Last week I had the good fortune to spend four days with Brien in his bindery at the Charleston Library Society. Brien guided me in completing my first two German 4 piece case-bound books. He was kind, encouraging, supportive, and patient as he enthusiastically shared his knowledge and experience while I tried to absorb everything that he and his doppelgänger assistant, James Davis, were able to demonstrate and teach me.
James and Brien
Before I address the actual book binding process and the true joy I felt in creating something so beautiful and useful from start to finish with my own two hands, I want to tell you a little bit about Brien. Brien has achieved a level of success that few in their mid-twenties can claim. Part of Brien’s success at such a young age can be attributed to luck – being in the right place at the right time. However, more importantly, his success can be attributed to a combination of his positive attitude, his initiative, his dedication, and his determination to continue learning, along with the support he received along the way. Brien is quick to credit those who have supported, encouraged, and mentored him from the beginning. I was fortunate enough to meet one of the people who helped Brien as he started on his journey to become a bona fide Book Binder, Marie Ferrara. Marie recently retired from her position as the Head of Special Collections in the Addlestone Library at the College of Charleston and moved away from the area, but she was in town for a brief visit and Brien invited me to join them for lunch. Brien’s admiration for Marie was evident during our lunch as he eagerly showed her some of his most recent binding efforts that included two books bound in hand hewn wood with his own handmade elaborate brass clasps. Brien had recently spent time in Idaho at a medieval binding workshop with Jim Croft and was so inspired and proud of his creations and experiences that his enthusiasm was infectious. Marie exhibited an equal admiration for Brien and will clearly continue to be a positive influence in his life and work.
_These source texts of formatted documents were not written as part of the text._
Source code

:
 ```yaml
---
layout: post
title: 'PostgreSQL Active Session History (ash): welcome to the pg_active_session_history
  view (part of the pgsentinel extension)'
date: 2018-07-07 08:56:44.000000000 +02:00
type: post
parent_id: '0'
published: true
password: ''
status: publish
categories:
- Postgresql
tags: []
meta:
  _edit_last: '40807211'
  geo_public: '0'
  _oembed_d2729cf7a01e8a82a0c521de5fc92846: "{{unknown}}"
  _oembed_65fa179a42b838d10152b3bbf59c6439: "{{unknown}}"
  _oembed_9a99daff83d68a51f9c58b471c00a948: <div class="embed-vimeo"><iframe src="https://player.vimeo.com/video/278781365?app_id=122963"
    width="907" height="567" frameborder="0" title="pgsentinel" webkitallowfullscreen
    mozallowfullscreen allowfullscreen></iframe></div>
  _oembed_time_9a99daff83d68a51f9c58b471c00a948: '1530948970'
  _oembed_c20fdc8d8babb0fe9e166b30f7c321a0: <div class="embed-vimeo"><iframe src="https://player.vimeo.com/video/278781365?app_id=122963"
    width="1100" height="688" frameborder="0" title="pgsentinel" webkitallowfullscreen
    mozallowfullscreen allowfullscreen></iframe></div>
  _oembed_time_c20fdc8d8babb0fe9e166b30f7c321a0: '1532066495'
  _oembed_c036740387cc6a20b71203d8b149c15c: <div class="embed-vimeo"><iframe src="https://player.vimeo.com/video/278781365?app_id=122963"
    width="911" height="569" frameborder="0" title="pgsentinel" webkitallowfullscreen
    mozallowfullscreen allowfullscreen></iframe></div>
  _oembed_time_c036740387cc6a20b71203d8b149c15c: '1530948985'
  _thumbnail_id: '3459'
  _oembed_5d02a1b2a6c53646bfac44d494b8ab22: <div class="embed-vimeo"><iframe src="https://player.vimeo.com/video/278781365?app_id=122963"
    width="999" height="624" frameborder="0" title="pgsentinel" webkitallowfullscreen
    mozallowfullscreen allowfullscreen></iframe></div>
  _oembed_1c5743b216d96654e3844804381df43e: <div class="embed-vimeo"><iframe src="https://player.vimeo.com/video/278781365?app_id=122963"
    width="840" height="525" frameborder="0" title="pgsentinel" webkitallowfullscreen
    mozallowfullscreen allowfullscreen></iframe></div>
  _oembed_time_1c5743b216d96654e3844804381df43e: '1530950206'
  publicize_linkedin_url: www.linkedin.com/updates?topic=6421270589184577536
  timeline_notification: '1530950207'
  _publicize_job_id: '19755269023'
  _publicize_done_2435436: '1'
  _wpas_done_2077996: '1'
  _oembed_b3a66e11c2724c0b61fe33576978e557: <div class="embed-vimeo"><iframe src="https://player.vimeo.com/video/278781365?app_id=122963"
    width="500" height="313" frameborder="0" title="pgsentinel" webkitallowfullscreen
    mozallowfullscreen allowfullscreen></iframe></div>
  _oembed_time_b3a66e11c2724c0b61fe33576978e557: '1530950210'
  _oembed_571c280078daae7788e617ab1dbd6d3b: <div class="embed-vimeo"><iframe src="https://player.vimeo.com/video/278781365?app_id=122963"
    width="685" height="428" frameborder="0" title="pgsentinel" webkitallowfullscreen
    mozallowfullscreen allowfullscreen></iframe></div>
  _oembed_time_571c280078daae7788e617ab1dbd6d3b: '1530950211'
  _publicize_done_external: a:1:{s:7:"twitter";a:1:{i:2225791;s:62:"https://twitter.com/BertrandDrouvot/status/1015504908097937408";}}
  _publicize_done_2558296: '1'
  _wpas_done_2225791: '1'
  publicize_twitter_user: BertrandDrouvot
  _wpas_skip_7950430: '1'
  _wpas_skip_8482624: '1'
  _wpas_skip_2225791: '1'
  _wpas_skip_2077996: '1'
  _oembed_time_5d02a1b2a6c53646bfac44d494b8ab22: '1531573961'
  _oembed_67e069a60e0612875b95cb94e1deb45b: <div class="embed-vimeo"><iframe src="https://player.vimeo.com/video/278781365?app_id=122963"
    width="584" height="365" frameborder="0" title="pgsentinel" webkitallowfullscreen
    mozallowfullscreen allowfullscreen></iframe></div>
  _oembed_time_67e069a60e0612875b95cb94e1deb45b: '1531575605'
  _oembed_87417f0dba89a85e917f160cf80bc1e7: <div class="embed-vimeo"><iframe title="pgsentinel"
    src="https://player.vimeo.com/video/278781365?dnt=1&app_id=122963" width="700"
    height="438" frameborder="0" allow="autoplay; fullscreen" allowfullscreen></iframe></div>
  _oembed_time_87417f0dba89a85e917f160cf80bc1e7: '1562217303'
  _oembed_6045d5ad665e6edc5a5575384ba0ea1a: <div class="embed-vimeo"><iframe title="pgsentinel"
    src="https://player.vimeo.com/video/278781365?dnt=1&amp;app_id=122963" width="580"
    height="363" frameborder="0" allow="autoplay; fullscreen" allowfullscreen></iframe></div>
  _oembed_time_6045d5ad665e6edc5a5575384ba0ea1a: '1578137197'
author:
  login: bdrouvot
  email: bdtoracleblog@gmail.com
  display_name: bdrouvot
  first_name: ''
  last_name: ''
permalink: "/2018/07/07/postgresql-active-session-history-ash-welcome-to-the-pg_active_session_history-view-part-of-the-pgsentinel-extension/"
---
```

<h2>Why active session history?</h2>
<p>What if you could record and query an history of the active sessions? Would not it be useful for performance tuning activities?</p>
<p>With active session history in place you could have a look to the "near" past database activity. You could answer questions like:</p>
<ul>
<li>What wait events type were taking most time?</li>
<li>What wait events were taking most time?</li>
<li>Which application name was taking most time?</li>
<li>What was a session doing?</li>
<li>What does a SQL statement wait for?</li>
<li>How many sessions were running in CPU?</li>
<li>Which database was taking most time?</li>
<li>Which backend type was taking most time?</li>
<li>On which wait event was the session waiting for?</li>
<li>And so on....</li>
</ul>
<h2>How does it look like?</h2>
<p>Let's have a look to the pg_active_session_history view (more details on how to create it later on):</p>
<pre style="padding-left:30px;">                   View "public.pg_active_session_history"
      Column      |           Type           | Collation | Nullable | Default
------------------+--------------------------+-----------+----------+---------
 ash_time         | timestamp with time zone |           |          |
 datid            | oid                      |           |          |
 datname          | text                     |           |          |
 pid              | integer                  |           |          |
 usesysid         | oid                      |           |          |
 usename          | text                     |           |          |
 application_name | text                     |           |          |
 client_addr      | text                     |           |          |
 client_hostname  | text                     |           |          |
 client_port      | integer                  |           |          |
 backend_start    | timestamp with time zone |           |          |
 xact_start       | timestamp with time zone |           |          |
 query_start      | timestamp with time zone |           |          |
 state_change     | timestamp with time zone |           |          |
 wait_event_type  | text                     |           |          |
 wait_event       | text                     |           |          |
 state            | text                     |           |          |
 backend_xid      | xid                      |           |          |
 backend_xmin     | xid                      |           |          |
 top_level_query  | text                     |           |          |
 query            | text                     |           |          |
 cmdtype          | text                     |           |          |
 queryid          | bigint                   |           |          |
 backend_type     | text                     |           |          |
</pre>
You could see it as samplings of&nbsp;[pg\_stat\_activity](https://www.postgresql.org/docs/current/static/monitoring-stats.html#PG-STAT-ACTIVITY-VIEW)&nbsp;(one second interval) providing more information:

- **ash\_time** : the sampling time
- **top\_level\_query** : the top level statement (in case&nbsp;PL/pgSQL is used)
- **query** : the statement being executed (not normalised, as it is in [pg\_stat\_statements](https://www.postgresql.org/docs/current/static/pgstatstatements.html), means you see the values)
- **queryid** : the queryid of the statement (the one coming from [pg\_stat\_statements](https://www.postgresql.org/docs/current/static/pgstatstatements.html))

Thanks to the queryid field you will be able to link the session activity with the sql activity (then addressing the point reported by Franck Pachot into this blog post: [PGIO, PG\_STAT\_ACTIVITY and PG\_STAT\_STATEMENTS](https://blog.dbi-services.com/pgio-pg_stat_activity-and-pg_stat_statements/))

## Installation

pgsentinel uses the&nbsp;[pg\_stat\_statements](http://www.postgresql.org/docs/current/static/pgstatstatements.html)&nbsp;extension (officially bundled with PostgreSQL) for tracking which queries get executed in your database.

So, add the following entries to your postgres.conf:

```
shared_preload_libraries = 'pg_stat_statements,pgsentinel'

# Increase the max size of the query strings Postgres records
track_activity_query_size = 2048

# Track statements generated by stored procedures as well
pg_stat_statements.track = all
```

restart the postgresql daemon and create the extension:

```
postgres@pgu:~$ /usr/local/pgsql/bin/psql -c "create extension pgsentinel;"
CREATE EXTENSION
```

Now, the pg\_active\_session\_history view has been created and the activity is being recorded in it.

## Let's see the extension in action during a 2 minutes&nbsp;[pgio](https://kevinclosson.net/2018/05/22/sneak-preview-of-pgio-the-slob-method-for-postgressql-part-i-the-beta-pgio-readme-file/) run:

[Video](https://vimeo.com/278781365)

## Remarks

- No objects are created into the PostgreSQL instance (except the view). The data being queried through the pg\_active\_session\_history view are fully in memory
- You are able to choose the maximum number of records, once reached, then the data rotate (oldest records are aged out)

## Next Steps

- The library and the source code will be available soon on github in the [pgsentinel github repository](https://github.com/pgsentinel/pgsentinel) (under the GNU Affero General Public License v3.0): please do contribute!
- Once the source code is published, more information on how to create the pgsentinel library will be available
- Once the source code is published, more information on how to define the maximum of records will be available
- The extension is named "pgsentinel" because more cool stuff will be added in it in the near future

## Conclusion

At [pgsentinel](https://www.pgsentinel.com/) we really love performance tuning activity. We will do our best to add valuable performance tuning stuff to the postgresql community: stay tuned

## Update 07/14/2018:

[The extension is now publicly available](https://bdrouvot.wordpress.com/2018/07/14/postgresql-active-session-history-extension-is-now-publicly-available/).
Brien has also received tremendous support and encouragment from Anne Cleveland, the Executive Director of the Charleston Library Society, who graciously stopped in to meet me during my time in the bindery. Coincidentally, both Marie and Anne have connections to Virginia, having attended school in the Charlottesville area.
In the end, however, Brien is successful because of the time, effort, and thought that he puts into his work. He lives and breathes books and bookbinding. When he is not physically working, he is reading about books and bookbinding. He continually looks for opportunities to learn new things related to bookbinding. He also enjoys making his own bone folders and other hand tools. His work takes time and that time is often spent alone in the bindery I asked Brien if he gets lonely in his seemingly solitary work (James is a recent addition and is only around for a half day) and he said that he is always surprised by that question but that he gets it often. In fact, he isn’t at all lonely in his work – partly because, as I noticed over the four days, there is no time to be lonely. Time passes very quickly when you are focused and engrossed in the physical work of binding and creating. Brien also has a constant companion, his two-year old Brittany spaniel, Wren. Wren has perhaps one of the sweetest temperaments of any dog I have ever met. She has clearly been lovingly well-trained and often accompanies Brien to his bindery.
Brien is also not lonely in his work because he reaches out and networks with others who are as equally excited, passionate and inspired by bookbinding, and book and paper arts. He is the co-founder, along with artist Kris Westerson, of the recently established Charleston Book Union. Thanks to Brien I was able to meet Kris and another member and artist, Jocelyn Chateauvert during the fast four days I spent in Charleston.
Perhaps one of the most important things I learned during my time with Brien, after learning that it takes a lot of time to properly bind a single book (and we were not even working with leather), is how inclusive and supportive the small but worldwide community of bookbinders and book and paper artists is. I have long lurked on the Book Arts listserv and now feel less intimidated and more inspired than ever to connect with and learn from this creative and inspiring community. I can’t thank Brien enough for being so gracious and supportive and willing to share some of his experience and knowledge with me.